Of many memorable moments in the film, this scene is a standout, and not just because of Brando, though his contribution is justly celebrated. But watch Steiger again in the scene. What at first seems overly mannered, in the old style of acting, is instead the delivery of an actor who knows his character is in trouble with his boss, and that it’s either him or his brother. After Brando pushes away the gun, Steiger can hardly look at him. Bernstein’s score rises, and Steiger’s mood visibly changes. A split second before, he was holding a gun to his own brother. Now, as Brando expresses emotions and words previously unsaid about their relationship, about how Charley didn’t stand up for him when he needed it most, Steiger's voice is warmer as he changes heart and accepts responsibility for his brother. He may even know himself that he’ll eventually have to make the sacrifice for Terry--something he had avoided for years, and which he’ll be paying for, perhaps with his life. It’s a great scene for both actors, and it’s the heart of “Waterfront.”
The relationships and the acting of Brando, Steiger, Eva Marie Saint, and even Karl Malden in his stoic way, help “On the Waterfront” rise above the level of simple crime melodrama. This is a landmark American movie on a great American theme. Regardless of Kazan’s testimony, “On the Waterfront” remains a one of the greatest movies about finding the courage to do the right thing in the face of immense pressure.
ON THE (ASPECT RATIOS OF) WATERFRONT
In the early 1950s, Hollywood was fretting about television, and devising new ways to lure audiences back to the theater. Widescreen cinema was a direct response to this. But before theaters across the country could be adapted for the new processes, many films were shot in multiple aspect ratios. Criterion is presenting “On the Waterfront” in three different formats (see video below).

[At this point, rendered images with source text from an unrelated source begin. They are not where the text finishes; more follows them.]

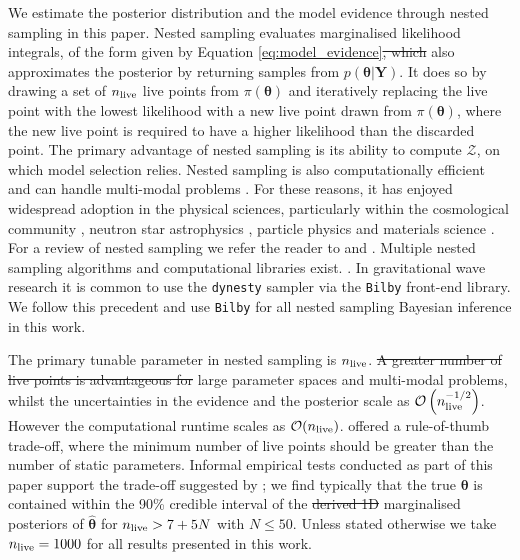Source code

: \documentclass[fleqn,usenatbib,useAMS]{mnras}
\providecommand{\DIFadd}[1]{{\protect\color{blue}\uwave{#1}}} %
\providecommand{\DIFdel}[1]{{\protect\color{red}\sout{#1}}}                      %
\providecommand{\DIFaddbegin}{} %
\providecommand{\DIFaddend}{} %
\providecommand{\DIFdelbegin}{} %
\providecommand{\DIFdelend}{} %
\newcommand{\DIFscaledelfig}{0.5}
\newlength{\DIFdelgraphicswidth} %
\newlength{\DIFdelgraphicsheight} %
\newcommand{\DIFaddincludegraphics}[2][]{{\color{blue}\fbox{\DIFOincludegraphics[#1]{#2}}}} %
\newcommand{\DIFdelincludegraphics}[2][]{%
\sbox{\DIFdelgraphicsbox}{\DIFOincludegraphics[#1]{#2}}%
\settoboxwidth{\DIFdelgraphicswidth}{\DIFdelgraphicsbox} %
\settoboxtotalheight{\DIFdelgraphicsheight}{\DIFdelgraphicsbox} %
\scalebox{\DIFscaledelfig}{%
\parbox[b]{\DIFdelgraphicswidth}{\usebox{\DIFdelgraphicsbox}\\[-\baselineskip] \rule{\DIFdelgraphicswidth}{0em}}\llap{\resizebox{\DIFdelgraphicswidth}{\DIFdelgraphicsheight}{%
\setlength{\unitlength}{\DIFdelgraphicswidth}%
\begin{picture}(1,1)%
\thicklines\linethickness{2pt} %
{\color[rgb]{1,0,0}\put(0,0){\framebox(1,1){}}}%
{\color[rgb]{1,0,0}\put(0,0){\line( 1,1){1}}}%
{\color[rgb]{1,0,0}\put(0,1){\line(1,-1){1}}}%
\end{picture}%
}\hspace*{3pt}}} %
} %
\DeclareRobustCommand{\DIFaddbegin}{\DIFOaddbegin \let\includegraphics\DIFaddincludegraphics} %
\DeclareRobustCommand{\DIFaddend}{\DIFOaddend \let\includegraphics\DIFOincludegraphics} %
\DeclareRobustCommand{\DIFdelbegin}{\DIFOdelbegin \let\includegraphics\DIFdelincludegraphics} %
\DeclareRobustCommand{\DIFdelend}{\DIFOaddend \let\includegraphics\DIFOincludegraphics} %
\begin{document}
 We estimate the posterior distribution and the model evidence through nested sampling \citep{Skilling} in this paper. Nested sampling evaluates marginalised likelihood integrals, of the form given by Equation \eqref{eq:model_evidence}\DIFdelbegin \DIFdel{, which }\DIFdelend \DIFaddbegin \DIFadd{. It }\DIFaddend also approximates the posterior by returning samples from $p(\boldsymbol{\theta} | \boldsymbol{Y})$. It does so by drawing a set of $n_{\rm live}$ live points from $\pi(\boldsymbol{\theta})$ and iteratively replacing the live point with the lowest likelihood with a new live point drawn from $\pi(\boldsymbol{\theta})$, where the new live point is required to have a higher likelihood than the discarded point. The primary advantage of nested sampling is its ability to compute $\mathcal{Z}$, on which model selection relies. Nested sampling is also computationally efficient and can handle multi-modal problems \citep{Ashton2022}. For these reasons, it has enjoyed widespread adoption in the physical sciences, particularly within the cosmological community \citep{Mukherjee2006,Feroz2008,Handley2015}, neutron star astrophysics \citep{Myers2021MNRAS.502.3113M,Meyers2021,Melatos2023}, particle physics \citep{proceedings2019033014} and materials science \citep{2009arXiv0906materials}. For a review of nested sampling we refer the reader to \cite{Buchner2021} and \cite{Ashton2022}. Multiple nested sampling algorithms and computational libraries exist. \citep[e.g.][]{Feroz2008,Feroz2009,Handley2015,dynesty2020,UltraNest2021}. In gravitational wave research it is common to use the \texttt{dynesty} sampler \citep{dynesty2020} via the \texttt{Bilby} \citep{bilby.507.2037A} front-end library. We follow this precedent and use \texttt{Bilby} for all nested sampling Bayesian inference in this work. \newline 

The primary tunable parameter in nested sampling is $n_{\rm live}$. \DIFdelbegin \DIFdel{A greater number of live points is advantageous for }\DIFdelend \DIFaddbegin \DIFadd{More live points assists with }\DIFaddend large parameter spaces and multi-modal problems, whilst the uncertainties in the evidence and the posterior scale as $\mathcal{O}\left(n_{\rm live}^{-1/2}\right)$. However the computational runtime scales as $\mathcal{O}(n_{\rm live})$. \cite{Ashton2022} offered a rule-of-thumb trade-off, where the minimum number of live points should be greater than the number of static parameters. Informal empirical tests conducted as part of this paper support the trade-off suggested by \cite{Ashton2022}; we find typically that the true ${\boldsymbol{\theta}}$ is contained within the 90\% credible interval of the \DIFdelbegin \DIFdel{derived 1D }\DIFdelend \DIFaddbegin \DIFadd{one-dimensional }\DIFaddend marginalised posteriors of ${\boldsymbol{\hat{\theta}}}$ for $n_{\rm live} > 7 + 5N$ with $N \leq 50$. Unless stated otherwise we take $n_{\rm live} = 1000$ for all results presented in this work. \newline 
\end{document}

The main presentation is in 1.66:1, disc two of the DVD set includes a slightly wider 1.85:1 presentation, and on disc three, you can see the film in the full camera aperture of 1.33:1. I prefer the 1.66 presentation, which offers just the right amount of headroom for the characters, while still retaining the widescreen cinematic feel.
The 4K restoration of the film is magnificent. The black and white image is crisp, with rich gradients of grayscale. Two audio options are available: either a restored mono track, or a new 5.1 mix using the stereo masters of Leonard Bernstein’s score. I preferred the balance of voice to music in the mono mix.
This is an essential release of an essential classic film. Bravo!